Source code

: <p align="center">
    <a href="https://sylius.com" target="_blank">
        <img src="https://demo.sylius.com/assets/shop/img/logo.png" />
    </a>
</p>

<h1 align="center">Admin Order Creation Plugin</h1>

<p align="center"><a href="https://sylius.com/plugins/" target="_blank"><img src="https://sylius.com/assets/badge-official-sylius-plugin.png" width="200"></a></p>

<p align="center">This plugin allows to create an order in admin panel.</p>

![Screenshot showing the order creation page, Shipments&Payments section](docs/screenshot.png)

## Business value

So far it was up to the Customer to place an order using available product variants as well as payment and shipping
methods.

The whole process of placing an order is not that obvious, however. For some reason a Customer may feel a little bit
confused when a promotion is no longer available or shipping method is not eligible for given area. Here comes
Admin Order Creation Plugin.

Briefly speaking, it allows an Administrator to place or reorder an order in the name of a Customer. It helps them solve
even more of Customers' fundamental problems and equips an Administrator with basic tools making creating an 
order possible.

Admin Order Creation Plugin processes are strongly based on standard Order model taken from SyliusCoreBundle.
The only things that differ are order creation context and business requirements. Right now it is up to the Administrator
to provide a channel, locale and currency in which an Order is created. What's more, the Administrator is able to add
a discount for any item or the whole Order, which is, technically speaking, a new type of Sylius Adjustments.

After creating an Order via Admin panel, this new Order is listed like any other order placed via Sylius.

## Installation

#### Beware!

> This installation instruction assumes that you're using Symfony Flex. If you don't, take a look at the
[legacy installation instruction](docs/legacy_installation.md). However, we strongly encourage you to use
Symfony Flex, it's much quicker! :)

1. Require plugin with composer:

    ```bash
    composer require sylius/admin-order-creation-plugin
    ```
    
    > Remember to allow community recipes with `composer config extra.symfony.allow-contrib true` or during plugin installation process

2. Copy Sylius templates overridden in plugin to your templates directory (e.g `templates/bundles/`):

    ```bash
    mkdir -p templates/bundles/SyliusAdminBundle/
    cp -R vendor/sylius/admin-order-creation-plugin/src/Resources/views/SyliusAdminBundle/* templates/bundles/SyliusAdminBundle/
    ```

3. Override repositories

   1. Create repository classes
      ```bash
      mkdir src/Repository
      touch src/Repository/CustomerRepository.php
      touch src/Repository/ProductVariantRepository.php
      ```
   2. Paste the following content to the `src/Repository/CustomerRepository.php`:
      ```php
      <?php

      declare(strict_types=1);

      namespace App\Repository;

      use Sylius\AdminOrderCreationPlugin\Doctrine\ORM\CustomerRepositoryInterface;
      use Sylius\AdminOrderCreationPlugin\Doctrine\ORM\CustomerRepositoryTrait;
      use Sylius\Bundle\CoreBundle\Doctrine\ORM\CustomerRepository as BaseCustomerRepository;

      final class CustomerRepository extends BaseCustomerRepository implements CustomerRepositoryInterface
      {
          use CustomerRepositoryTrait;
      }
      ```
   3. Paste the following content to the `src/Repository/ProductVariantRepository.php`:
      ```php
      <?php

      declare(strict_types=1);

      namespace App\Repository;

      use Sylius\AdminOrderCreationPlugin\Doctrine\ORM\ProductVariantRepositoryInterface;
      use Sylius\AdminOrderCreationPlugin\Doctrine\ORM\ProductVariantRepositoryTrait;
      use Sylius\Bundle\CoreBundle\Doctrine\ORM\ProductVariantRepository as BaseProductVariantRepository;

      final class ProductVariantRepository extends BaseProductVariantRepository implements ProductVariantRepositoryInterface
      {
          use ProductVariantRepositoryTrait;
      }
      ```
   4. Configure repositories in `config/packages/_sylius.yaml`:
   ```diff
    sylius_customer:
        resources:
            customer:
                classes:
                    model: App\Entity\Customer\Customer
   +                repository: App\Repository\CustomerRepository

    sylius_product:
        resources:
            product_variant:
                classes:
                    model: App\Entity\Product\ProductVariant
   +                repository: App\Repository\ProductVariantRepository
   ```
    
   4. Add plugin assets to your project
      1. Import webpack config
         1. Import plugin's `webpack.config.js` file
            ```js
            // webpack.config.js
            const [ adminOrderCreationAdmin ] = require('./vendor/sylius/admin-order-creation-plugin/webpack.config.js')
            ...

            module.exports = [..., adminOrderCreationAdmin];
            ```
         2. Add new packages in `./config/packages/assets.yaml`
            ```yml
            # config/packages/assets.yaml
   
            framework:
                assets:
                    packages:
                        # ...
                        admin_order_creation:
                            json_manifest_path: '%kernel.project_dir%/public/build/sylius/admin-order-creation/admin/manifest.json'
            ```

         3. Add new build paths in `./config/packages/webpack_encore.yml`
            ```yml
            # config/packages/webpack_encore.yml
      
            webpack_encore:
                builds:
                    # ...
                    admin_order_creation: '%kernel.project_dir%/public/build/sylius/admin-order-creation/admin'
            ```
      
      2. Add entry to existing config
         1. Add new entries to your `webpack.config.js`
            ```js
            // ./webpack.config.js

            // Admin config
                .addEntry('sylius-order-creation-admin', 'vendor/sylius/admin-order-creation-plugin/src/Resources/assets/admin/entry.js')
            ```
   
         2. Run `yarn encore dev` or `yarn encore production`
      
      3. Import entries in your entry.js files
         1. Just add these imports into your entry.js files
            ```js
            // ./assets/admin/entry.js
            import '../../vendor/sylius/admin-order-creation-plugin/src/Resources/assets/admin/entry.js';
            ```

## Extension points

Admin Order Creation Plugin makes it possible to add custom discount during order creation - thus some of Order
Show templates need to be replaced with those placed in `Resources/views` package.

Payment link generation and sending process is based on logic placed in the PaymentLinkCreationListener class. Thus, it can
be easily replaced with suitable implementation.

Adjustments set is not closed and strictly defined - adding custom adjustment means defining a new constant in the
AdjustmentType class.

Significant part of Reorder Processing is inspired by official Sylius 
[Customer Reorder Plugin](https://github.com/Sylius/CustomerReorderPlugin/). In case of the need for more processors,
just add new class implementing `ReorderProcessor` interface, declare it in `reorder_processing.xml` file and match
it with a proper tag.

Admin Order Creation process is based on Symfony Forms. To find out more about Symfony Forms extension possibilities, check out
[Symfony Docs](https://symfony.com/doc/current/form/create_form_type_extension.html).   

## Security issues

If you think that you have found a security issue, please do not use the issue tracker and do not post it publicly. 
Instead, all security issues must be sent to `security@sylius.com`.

· · · ·

- [Problem to solve]:
Your answer should be the full set of records, printed exactly.

- [Solution to this exercise]:
Source code

: <p align="center">
    <a href="https://sylius.com" target="_blank">
        <img src="https://demo.sylius.com/assets/shop/img/logo.png" />
    </a>
</p>

<h1 align="center">Admin Order Creation Plugin</h1>

<p align="center"><a href="https://sylius.com/plugins/" target="_blank"><img src="https://sylius.com/assets/badge-official-sylius-plugin.png" width="200"></a></p>

<p align="center">This plugin allows to create an order in admin panel.</p>

![Screenshot showing the order creation page, Shipments&Payments section](docs/screenshot.png)

## Business value

So far it was up to the Customer to place an order using available product variants as well as payment and shipping
methods.

The whole process of placing an order is not that obvious, however. For some reason a Customer may feel a little bit
confused when a promotion is no longer available or shipping method is not eligible for given area. Here comes
Admin Order Creation Plugin.

Briefly speaking, it allows an Administrator to place or reorder an order in the name of a Customer. It helps them solve
even more of Customers' fundamental problems and equips an Administrator with basic tools making creating an 
order possible.

Admin Order Creation Plugin processes are strongly based on standard Order model taken from SyliusCoreBundle.
The only things that differ are order creation context and business requirements. Right now it is up to the Administrator
to provide a channel, locale and currency in which an Order is created. What's more, the Administrator is able to add
a discount for any item or the whole Order, which is, technically speaking, a new type of Sylius Adjustments.

After creating an Order via Admin panel, this new Order is listed like any other order placed via Sylius.

## Installation

#### Beware!

> This installation instruction assumes that you're using Symfony Flex. If you don't, take a look at the
[legacy installation instruction](docs/legacy_installation.md). However, we strongly encourage you to use
Symfony Flex, it's much quicker! :)

1. Require plugin with composer:

    ```bash
    composer require sylius/admin-order-creation-plugin
    ```
    
    > Remember to allow community recipes with `composer config extra.symfony.allow-contrib true` or during plugin installation process

2. Copy Sylius templates overridden in plugin to your templates directory (e.g `templates/bundles/`):

    ```bash
    mkdir -p templates/bundles/SyliusAdminBundle/
    cp -R vendor/sylius/admin-order-creation-plugin/src/Resources/views/SyliusAdminBundle/* templates/bundles/SyliusAdminBundle/
    ```

3. Override repositories

   1. Create repository classes
      ```bash
      mkdir src/Repository
      touch src/Repository/CustomerRepository.php
      touch src/Repository/ProductVariantRepository.php
      ```
   2. Paste the following content to the `src/Repository/CustomerRepository.php`:
      ```php
      <?php

      declare(strict_types=1);

      namespace App\Repository;

      use Sylius\AdminOrderCreationPlugin\Doctrine\ORM\CustomerRepositoryInterface;
      use Sylius\AdminOrderCreationPlugin\Doctrine\ORM\CustomerRepositoryTrait;
      use Sylius\Bundle\CoreBundle\Doctrine\ORM\CustomerRepository as BaseCustomerRepository;

      final class CustomerRepository extends BaseCustomerRepository implements CustomerRepositoryInterface
      {
          use CustomerRepositoryTrait;
      }
      ```
   3. Paste the following content to the `src/Repository/ProductVariantRepository.php`:
      ```php
      <?php

      declare(strict_types=1);

      namespace App\Repository;

      use Sylius\AdminOrderCreationPlugin\Doctrine\ORM\ProductVariantRepositoryInterface;
      use Sylius\AdminOrderCreationPlugin\Doctrine\ORM\ProductVariantRepositoryTrait;
      use Sylius\Bundle\CoreBundle\Doctrine\ORM\ProductVariantRepository as BaseProductVariantRepository;

      final class ProductVariantRepository extends BaseProductVariantRepository implements ProductVariantRepositoryInterface
      {
          use ProductVariantRepositoryTrait;
      }
      ```
   4. Configure repositories in `config/packages/_sylius.yaml`:
   ```diff
    sylius_customer:
        resources:
            customer:
                classes:
                    model: App\Entity\Customer\Customer
   +                repository: App\Repository\CustomerRepository

    sylius_product:
        resources:
            product_variant:
                classes:
                    model: App\Entity\Product\ProductVariant
   +                repository: App\Repository\ProductVariantRepository
   ```
    
   4. Add plugin assets to your project
      1. Import webpack config
         1. Import plugin's `webpack.config.js` file
            ```js
            // webpack.config.js
            const [ adminOrderCreationAdmin ] = require('./vendor/sylius/admin-order-creation-plugin/webpack.config.js')
            ...

            module.exports = [..., adminOrderCreationAdmin];
            ```
         2. Add new packages in `./config/packages/assets.yaml`
            ```yml
            # config/packages/assets.yaml
   
            framework:
                assets:
                    packages:
                        # ...
                        admin_order_creation:
                            json_manifest_path: '%kernel.project_dir%/public/build/sylius/admin-order-creation/admin/manifest.json'
            ```

         3. Add new build paths in `./config/packages/webpack_encore.yml`
            ```yml
            # config/packages/webpack_encore.yml
      
            webpack_encore:
                builds:
                    # ...
                    admin_order_creation: '%kernel.project_dir%/public/build/sylius/admin-order-creation/admin'
            ```
      
      2. Add entry to existing config
         1. Add new entries to your `webpack.config.js`
            ```js
            // ./webpack.config.js

            // Admin config
                .addEntry('sylius-order-creation-admin', 'vendor/sylius/admin-order-creation-plugin/src/Resources/assets/admin/entry.js')
            ```
   
         2. Run `yarn encore dev` or `yarn encore production`
      
      3. Import entries in your entry.js files
         1. Just add these imports into your entry.js files
            ```js
            // ./assets/admin/entry.js
            import '../../vendor/sylius/admin-order-creation-plugin/src/Resources/assets/admin/entry.js';
            ```

## Extension points

Admin Order Creation Plugin makes it possible to add custom discount during order creation - thus some of Order
Show templates need to be replaced with those placed in `Resources/views` package.

Payment link generation and sending process is based on logic placed in the PaymentLinkCreationListener class. Thus, it can
be easily replaced with suitable implementation.

Adjustments set is not closed and strictly defined - adding custom adjustment means defining a new constant in the
AdjustmentType class.

Significant part of Reorder Processing is inspired by official Sylius 
[Customer Reorder Plugin](https://github.com/Sylius/CustomerReorderPlugin/). In case of the need for more processors,
just add new class implementing `ReorderProcessor` interface, declare it in `reorder_processing.xml` file and match
it with a proper tag.

Admin Order Creation process is based on Symfony Forms. To find out more about Symfony Forms extension possibilities, check out
[Symfony Docs](https://symfony.com/doc/current/form/create_form_type_extension.html).   

## Security issues

If you think that you have found a security issue, please do not use the issue tracker and do not post it publicly. 
Instead, all security issues must be sent to `security@sylius.com`.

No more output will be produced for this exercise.